Boudé à Seattle, le social tente sa chance à Genève

André Allemand
02 February 2000

ONU - L'Assemblée générale de juin se doublera d'un forum pour la fameuse "société civile". 

C'est la dernière ligne droite. Cinq mois à peine nous séparent d'un événement sans précédent pour Genève: la réunion de l'Assemblée générale des Nations Unies. Sur invitation du gouvernement suisse, une session extraordinaire se tiendra en effet la dernière semaine de juin dans notre ville. Objectif: faire le point des engagements pris par 186 Etats lors du Sommet mondial pour le développement social, il y a cinq ans à Copenhague. A l'époque, 117 chefs d'Etat avaient conflué vers la capitale danoise un record mondial d'affluence à une conférence internationale! Autant dire que la Suisse met les petits plats dans les grands. 

Certes, ce n'est pas une vraie première. L'Assemblée générale s'est déjà tenue une fois à Genève. Par accident, pourrait-on dire. C'était en 1988 et l'administration Reagan refusait à Yasser Arafat le visa d'entrée aux Etats-Unis. L'escapade lémanique avait permis de contourner le barrage américain. 

Cette fois-ci, le rendez-vous est pris dans les règles de l'art. Il s'agit donc pour la Suisse de ne pas rater une aussi belle occasion de consolider son rôle international et la place genevoise. Les ambassadeurs font la tournée des Missions dans l'espoir de réitérer l'exploit de Copenhague. Et Daniel Stauffacher délégué du Gouvernement suisse pour la Conférence de suivi du Sommet mondial pour le développement social profite du Forum de Davos pour intéresser des chefs d'Etat. Kofi Annan n'a-t-il pas invité les membres de l'ONU à participer à cette session "au plus haut niveau politique"? 

Un forum pour la société civile

Mais "Geneva 2000" promet d'être bien mieux qu'une session "extraordinaire". Alors même que la révolte gronde dans la société civile, à l'encontre d'une certaine forme de mondialisation économique, la Confédération a pris sur elle de mettre sur pied, parallèlement à l'Assemblée générale, une nouveauté: un grand forum ouvert non seulement aux organisations non gouvernementales (ONG), mais aussi aux parlements, aux syndicats, au monde des affaires, à l'industrie et aux médias. 

"Les premiers signes sont réjouissants", estime Bruno Romazzotti, le Coordinateur du forum. "Toute catégorie confondue, 250 institutions ont d'ores et déjà manifesté leur volonté d'organiser des événements.

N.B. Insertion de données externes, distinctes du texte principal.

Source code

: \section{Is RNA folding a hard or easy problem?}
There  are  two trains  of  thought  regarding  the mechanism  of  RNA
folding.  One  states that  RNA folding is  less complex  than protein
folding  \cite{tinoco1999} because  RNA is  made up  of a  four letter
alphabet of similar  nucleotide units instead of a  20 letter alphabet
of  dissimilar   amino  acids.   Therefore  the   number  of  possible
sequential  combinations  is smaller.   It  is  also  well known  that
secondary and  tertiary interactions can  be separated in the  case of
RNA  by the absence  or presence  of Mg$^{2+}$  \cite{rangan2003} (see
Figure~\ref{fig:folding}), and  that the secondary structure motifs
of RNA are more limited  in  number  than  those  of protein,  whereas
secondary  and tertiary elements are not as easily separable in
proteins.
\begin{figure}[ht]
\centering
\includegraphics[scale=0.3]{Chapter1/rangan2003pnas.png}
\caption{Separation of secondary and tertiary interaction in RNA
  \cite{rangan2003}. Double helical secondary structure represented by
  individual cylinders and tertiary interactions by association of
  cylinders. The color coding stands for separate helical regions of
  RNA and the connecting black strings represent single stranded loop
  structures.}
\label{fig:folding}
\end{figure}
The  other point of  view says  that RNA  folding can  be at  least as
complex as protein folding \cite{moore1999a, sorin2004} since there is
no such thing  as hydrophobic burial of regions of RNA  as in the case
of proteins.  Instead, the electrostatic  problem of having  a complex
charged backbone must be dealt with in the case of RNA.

Dans quinze jours, nous devrions déjà disposer d'une première liste des manifestations sur notre tout nouveau site Internet (www.geneva2000.org). Et même si nous n'attendons que 2000 participants, nous sommes prêts à en accueillir 5 à 6 mille." 

ONU contre OMC 

Manifestement, la Confédération vise juste en encourageant le dialogue entre les Nations Unies et l'ensemble de la société dite "civile". En soi, le bilan de Copenhague n'est pas très stimulant. La pauvreté dans le monde n'a pas reculé, ni même le chômage. Mais face à l'Organisation mondiale du commerce, sa concurrente directe, l'ONU cherche à se poser en alternative démocratique, pionnière du dialogue avec les organisations non gouvernementales. 

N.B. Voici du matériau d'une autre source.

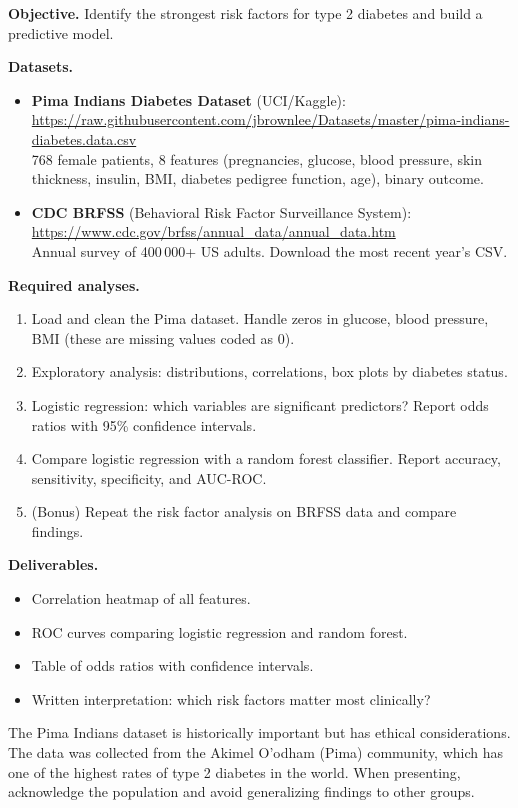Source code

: \textbf{Objective.} Identify the strongest risk factors for type 2 diabetes and build a predictive model.

\textbf{Datasets.}
\begin{itemize}
  \item \textbf{Pima Indians Diabetes Dataset} (UCI/Kaggle):\\
  \url{https://raw.githubusercontent.com/jbrownlee/Datasets/master/pima-indians-diabetes.data.csv}\\
  768 female patients, 8 features (pregnancies, glucose, blood pressure, skin thickness, insulin, BMI, diabetes pedigree function, age), binary outcome.
  \item \textbf{CDC BRFSS} (Behavioral Risk Factor Surveillance System):\\
  \url{https://www.cdc.gov/brfss/annual_data/annual_data.htm}\\
  Annual survey of 400\,000+ US adults. Download the most recent year's CSV.
\end{itemize}

\textbf{Required analyses.}
\begin{enumerate}
  \item Load and clean the Pima dataset. Handle zeros in glucose, blood pressure, BMI (these are missing values coded as 0).
  \item Exploratory analysis: distributions, correlations, box plots by diabetes status.
  \item Logistic regression: which variables are significant predictors? Report odds ratios with 95\% confidence intervals.
  \item Compare logistic regression with a random forest classifier. Report accuracy, sensitivity, specificity, and AUC-ROC.
  \item (Bonus) Repeat the risk factor analysis on BRFSS data and compare findings.
\end{enumerate}

\textbf{Deliverables.}
\begin{itemize}
  \item Correlation heatmap of all features.
  \item ROC curves comparing logistic regression and random forest.
  \item Table of odds ratios with confidence intervals.
  \item Written interpretation: which risk factors matter most clinically?
\end{itemize}

\begin{clinicalnote}
The Pima Indians dataset is historically important but has ethical considerations. The data was collected from the Akimel O'odham (Pima) community, which has one of the highest rates of type 2 diabetes in the world. When presenting, acknowledge the population and avoid generalizing findings to other groups.
\end{clinicalnote}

Délégué du Sud cherche famille d'accueil

"Le grand forum de la société civile, nous l'organisons exprès au Centre international de conférences de Genève (CICG), tout près du Palais des Nations, en espérant que les délégués gouvernementaux joueront le jeu du dialogue", explique le coordinateur Bruno Romazzotti. "Les Missions ont l'air intéressées. Celles du Nord, bien sûr, car les pays en voie de développement n'ont pas assez de représentants et ne peuvent être partout à la fois!" Et ne parlons même pas des petites ONG du Sud!

Pour faciliter l'accès de tous à l'Assemblée générale de l'ONU et au grand forum, le secrétariat de "Geneva 2000" s'est joint les services de l'organisation non gouvernementale ICV - "Volontaires internationaux de conférences". L'ONG genevoise dispose d'un réseau de bénévoles qui ont notamment contribué aux conférences mondiales sur le sida et sur la réduction des risques liés aux drogues.

Pour juin, ICV cherche 300 volontaires et 50 à 100 familles d'accueil. "Grâce à notre réseau, nous disposons probablement déjà de la moitié des effectifs. En cinq mois, nous devons trouver d'autres bonnes volontés pour accueillir les délégués, servir de coursiers ou encore d'interprètes non-professionnels" signale la fondatrice, Viola Krebs. L'appel est lancé.